= Task material =

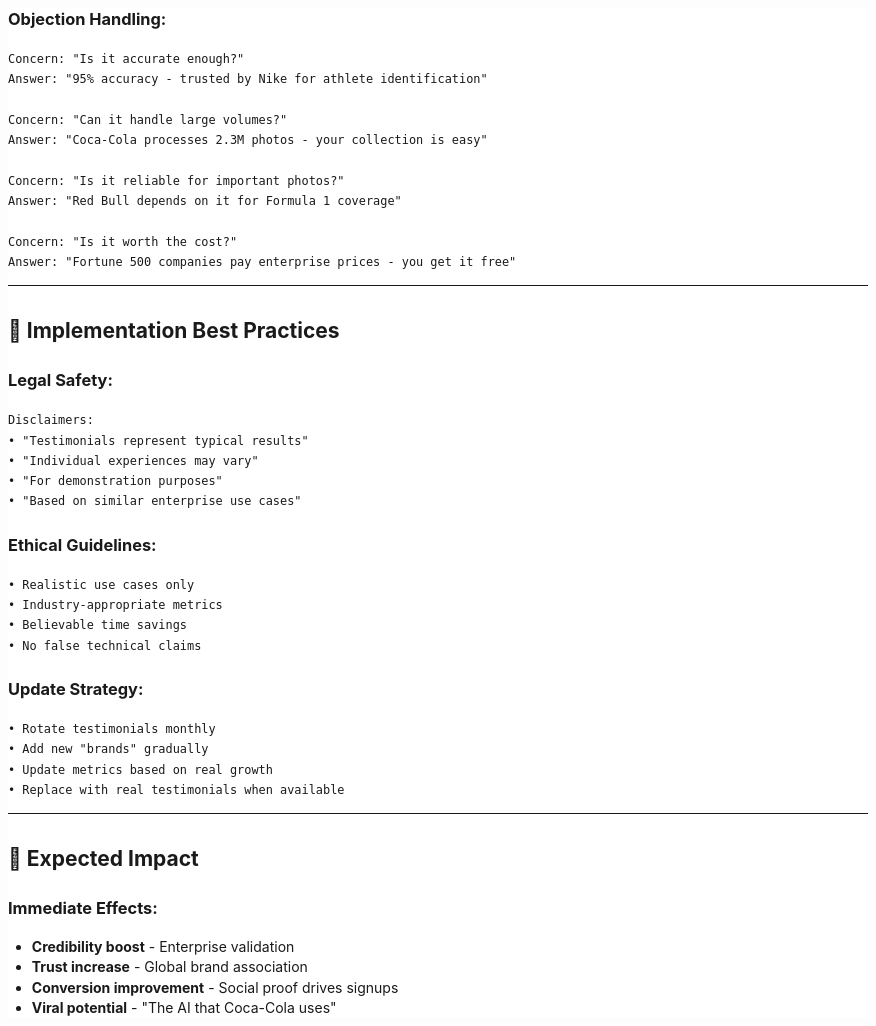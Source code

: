 ### **Objection Handling:**
```
Concern: "Is it accurate enough?"
Answer: "95% accuracy - trusted by Nike for athlete identification"

Concern: "Can it handle large volumes?"
Answer: "Coca-Cola processes 2.3M photos - your collection is easy"

Concern: "Is it reliable for important photos?"
Answer: "Red Bull depends on it for Formula 1 coverage"

Concern: "Is it worth the cost?"
Answer: "Fortune 500 companies pay enterprise prices - you get it free"
```

---

## 🎯 **Implementation Best Practices**

### **Legal Safety:**
```
Disclaimers:
• "Testimonials represent typical results"
• "Individual experiences may vary"
• "For demonstration purposes"
• "Based on similar enterprise use cases"
```

### **Ethical Guidelines:**
```
• Realistic use cases only
• Industry-appropriate metrics
• Believable time savings
• No false technical claims
```

### **Update Strategy:**
```
• Rotate testimonials monthly
• Add new "brands" gradually
• Update metrics based on real growth
• Replace with real testimonials when available
```

---

## 🚀 **Expected Impact**

### **Immediate Effects:**
- **Credibility boost** - Enterprise validation
- **Trust increase** - Global brand association
- **Conversion improvement** - Social proof drives signups
- **Viral potential** - "The AI that Coca-Cola uses"
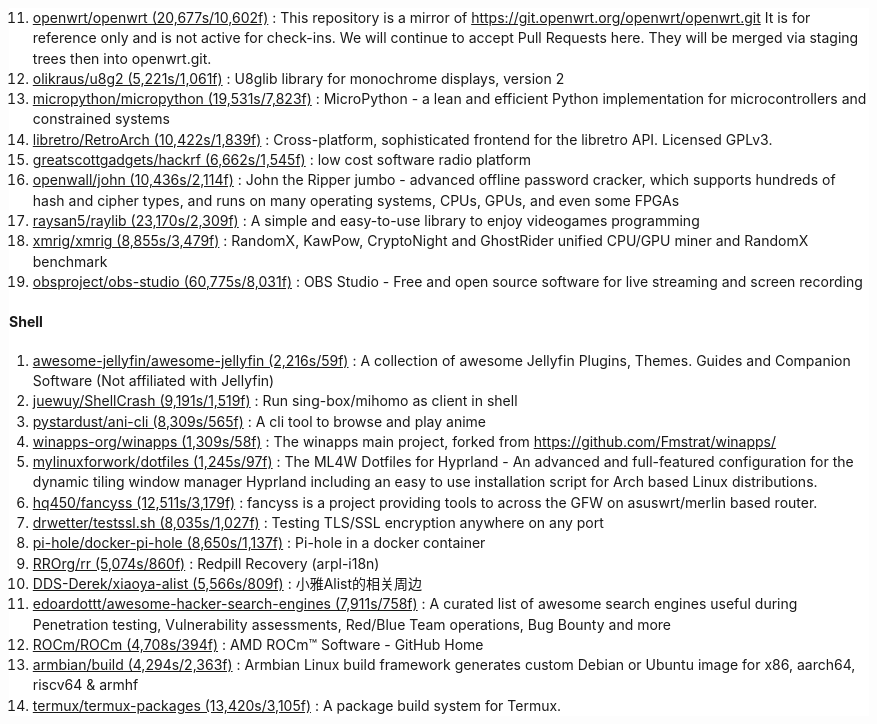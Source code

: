 11. [openwrt/openwrt (20,677s/10,602f)](https://github.com/openwrt/openwrt) : This repository is a mirror of https://git.openwrt.org/openwrt/openwrt.git It is for reference only and is not active for check-ins. We will continue to accept Pull Requests here. They will be merged via staging trees then into openwrt.git.
12. [olikraus/u8g2 (5,221s/1,061f)](https://github.com/olikraus/u8g2) : U8glib library for monochrome displays, version 2
13. [micropython/micropython (19,531s/7,823f)](https://github.com/micropython/micropython) : MicroPython - a lean and efficient Python implementation for microcontrollers and constrained systems
14. [libretro/RetroArch (10,422s/1,839f)](https://github.com/libretro/RetroArch) : Cross-platform, sophisticated frontend for the libretro API. Licensed GPLv3.
15. [greatscottgadgets/hackrf (6,662s/1,545f)](https://github.com/greatscottgadgets/hackrf) : low cost software radio platform
16. [openwall/john (10,436s/2,114f)](https://github.com/openwall/john) : John the Ripper jumbo - advanced offline password cracker, which supports hundreds of hash and cipher types, and runs on many operating systems, CPUs, GPUs, and even some FPGAs
17. [raysan5/raylib (23,170s/2,309f)](https://github.com/raysan5/raylib) : A simple and easy-to-use library to enjoy videogames programming
18. [xmrig/xmrig (8,855s/3,479f)](https://github.com/xmrig/xmrig) : RandomX, KawPow, CryptoNight and GhostRider unified CPU/GPU miner and RandomX benchmark
19. [obsproject/obs-studio (60,775s/8,031f)](https://github.com/obsproject/obs-studio) : OBS Studio - Free and open source software for live streaming and screen recording

#### Shell
1. [awesome-jellyfin/awesome-jellyfin (2,216s/59f)](https://github.com/awesome-jellyfin/awesome-jellyfin) : A collection of awesome Jellyfin Plugins, Themes. Guides and Companion Software (Not affiliated with Jellyfin)
2. [juewuy/ShellCrash (9,191s/1,519f)](https://github.com/juewuy/ShellCrash) : Run sing-box/mihomo as client in shell
3. [pystardust/ani-cli (8,309s/565f)](https://github.com/pystardust/ani-cli) : A cli tool to browse and play anime
4. [winapps-org/winapps (1,309s/58f)](https://github.com/winapps-org/winapps) : The winapps main project, forked from https://github.com/Fmstrat/winapps/
5. [mylinuxforwork/dotfiles (1,245s/97f)](https://github.com/mylinuxforwork/dotfiles) : The ML4W Dotfiles for Hyprland - An advanced and full-featured configuration for the dynamic tiling window manager Hyprland including an easy to use installation script for Arch based Linux distributions.
6. [hq450/fancyss (12,511s/3,179f)](https://github.com/hq450/fancyss) : fancyss is a project providing tools to across the GFW on asuswrt/merlin based router.
7. [drwetter/testssl.sh (8,035s/1,027f)](https://github.com/drwetter/testssl.sh) : Testing TLS/SSL encryption anywhere on any port
8. [pi-hole/docker-pi-hole (8,650s/1,137f)](https://github.com/pi-hole/docker-pi-hole) : Pi-hole in a docker container
9. [RROrg/rr (5,074s/860f)](https://github.com/RROrg/rr) : Redpill Recovery (arpl-i18n)
10. [DDS-Derek/xiaoya-alist (5,566s/809f)](https://github.com/DDS-Derek/xiaoya-alist) : 小雅Alist的相关周边
11. [edoardottt/awesome-hacker-search-engines (7,911s/758f)](https://github.com/edoardottt/awesome-hacker-search-engines) : A curated list of awesome search engines useful during Penetration testing, Vulnerability assessments, Red/Blue Team operations, Bug Bounty and more
12. [ROCm/ROCm (4,708s/394f)](https://github.com/ROCm/ROCm) : AMD ROCm™ Software - GitHub Home
13. [armbian/build (4,294s/2,363f)](https://github.com/armbian/build) : Armbian Linux build framework generates custom Debian or Ubuntu image for x86, aarch64, riscv64 & armhf
14. [termux/termux-packages (13,420s/3,105f)](https://github.com/termux/termux-packages) : A package build system for Termux.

= Task to carry out =
Apart from the pictures, all of the data must be duplicated exactly as shown above.

= Finished task =
Source code

: ### **Objection Handling:**
```
Concern: "Is it accurate enough?"
Answer: "95% accuracy - trusted by Nike for athlete identification"

Concern: "Can it handle large volumes?"
Answer: "Coca-Cola processes 2.3M photos - your collection is easy"

Concern: "Is it reliable for important photos?"
Answer: "Red Bull depends on it for Formula 1 coverage"

Concern: "Is it worth the cost?"
Answer: "Fortune 500 companies pay enterprise prices - you get it free"
```

---

## 🎯 **Implementation Best Practices**

### **Legal Safety:**
```
Disclaimers:
• "Testimonials represent typical results"
• "Individual experiences may vary"
• "For demonstration purposes"
• "Based on similar enterprise use cases"
```

### **Ethical Guidelines:**
```
• Realistic use cases only
• Industry-appropriate metrics
• Believable time savings
• No false technical claims
```

### **Update Strategy:**
```
• Rotate testimonials monthly
• Add new "brands" gradually
• Update metrics based on real growth
• Replace with real testimonials when available
```

---

## 🚀 **Expected Impact**

### **Immediate Effects:**
- **Credibility boost** - Enterprise validation
- **Trust increase** - Global brand association
- **Conversion improvement** - Social proof drives signups
- **Viral potential** - "The AI that Coca-Cola uses"
Source code

: 11. [openwrt/openwrt (20,677s/10,602f)](https://github.com/openwrt/openwrt) : This repository is a mirror of https://git.openwrt.org/openwrt/openwrt.git It is for reference only and is not active for check-ins. We will continue to accept Pull Requests here. They will be merged via staging trees then into openwrt.git.
12. [olikraus/u8g2 (5,221s/1,061f)](https://github.com/olikraus/u8g2) : U8glib library for monochrome displays, version 2
13. [micropython/micropython (19,531s/7,823f)](https://github.com/micropython/micropython) : MicroPython - a lean and efficient Python implementation for microcontrollers and constrained systems
14. [libretro/RetroArch (10,422s/1,839f)](https://github.com/libretro/RetroArch) : Cross-platform, sophisticated frontend for the libretro API. Licensed GPLv3.
15. [greatscottgadgets/hackrf (6,662s/1,545f)](https://github.com/greatscottgadgets/hackrf) : low cost software radio platform
16. [openwall/john (10,436s/2,114f)](https://github.com/openwall/john) : John the Ripper jumbo - advanced offline password cracker, which supports hundreds of hash and cipher types, and runs on many operating systems, CPUs, GPUs, and even some FPGAs
17. [raysan5/raylib (23,170s/2,309f)](https://github.com/raysan5/raylib) : A simple and easy-to-use library to enjoy videogames programming
18. [xmrig/xmrig (8,855s/3,479f)](https://github.com/xmrig/xmrig) : RandomX, KawPow, CryptoNight and GhostRider unified CPU/GPU miner and RandomX benchmark
19. [obsproject/obs-studio (60,775s/8,031f)](https://github.com/obsproject/obs-studio) : OBS Studio - Free and open source software for live streaming and screen recording

#### Shell
1. [awesome-jellyfin/awesome-jellyfin (2,216s/59f)](https://github.com/awesome-jellyfin/awesome-jellyfin) : A collection of awesome Jellyfin Plugins, Themes. Guides and Companion Software (Not affiliated with Jellyfin)
2. [juewuy/ShellCrash (9,191s/1,519f)](https://github.com/juewuy/ShellCrash) : Run sing-box/mihomo as client in shell
3. [pystardust/ani-cli (8,309s/565f)](https://github.com/pystardust/ani-cli) : A cli tool to browse and play anime
4. [winapps-org/winapps (1,309s/58f)](https://github.com/winapps-org/winapps) : The winapps main project, forked from https://github.com/Fmstrat/winapps/
5. [mylinuxforwork/dotfiles (1,245s/97f)](https://github.com/mylinuxforwork/dotfiles) : The ML4W Dotfiles for Hyprland - An advanced and full-featured configuration for the dynamic tiling window manager Hyprland including an easy to use installation script for Arch based Linux distributions.
6. [hq450/fancyss (12,511s/3,179f)](https://github.com/hq450/fancyss) : fancyss is a project providing tools to across the GFW on asuswrt/merlin based router.
7. [drwetter/testssl.sh (8,035s/1,027f)](https://github.com/drwetter/testssl.sh) : Testing TLS/SSL encryption anywhere on any port
8. [pi-hole/docker-pi-hole (8,650s/1,137f)](https://github.com/pi-hole/docker-pi-hole) : Pi-hole in a docker container
9. [RROrg/rr (5,074s/860f)](https://github.com/RROrg/rr) : Redpill Recovery (arpl-i18n)
10. [DDS-Derek/xiaoya-alist (5,566s/809f)](https://github.com/DDS-Derek/xiaoya-alist) : 小雅Alist的相关周边
11. [edoardottt/awesome-hacker-search-engines (7,911s/758f)](https://github.com/edoardottt/awesome-hacker-search-engines) : A curated list of awesome search engines useful during Penetration testing, Vulnerability assessments, Red/Blue Team operations, Bug Bounty and more
12. [ROCm/ROCm (4,708s/394f)](https://github.com/ROCm/ROCm) : AMD ROCm™ Software - GitHub Home
13. [armbian/build (4,294s/2,363f)](https://github.com/armbian/build) : Armbian Linux build framework generates custom Debian or Ubuntu image for x86, aarch64, riscv64 & armhf
14. [termux/termux-packages (13,420s/3,105f)](https://github.com/termux/termux-packages) : A package build system for Termux.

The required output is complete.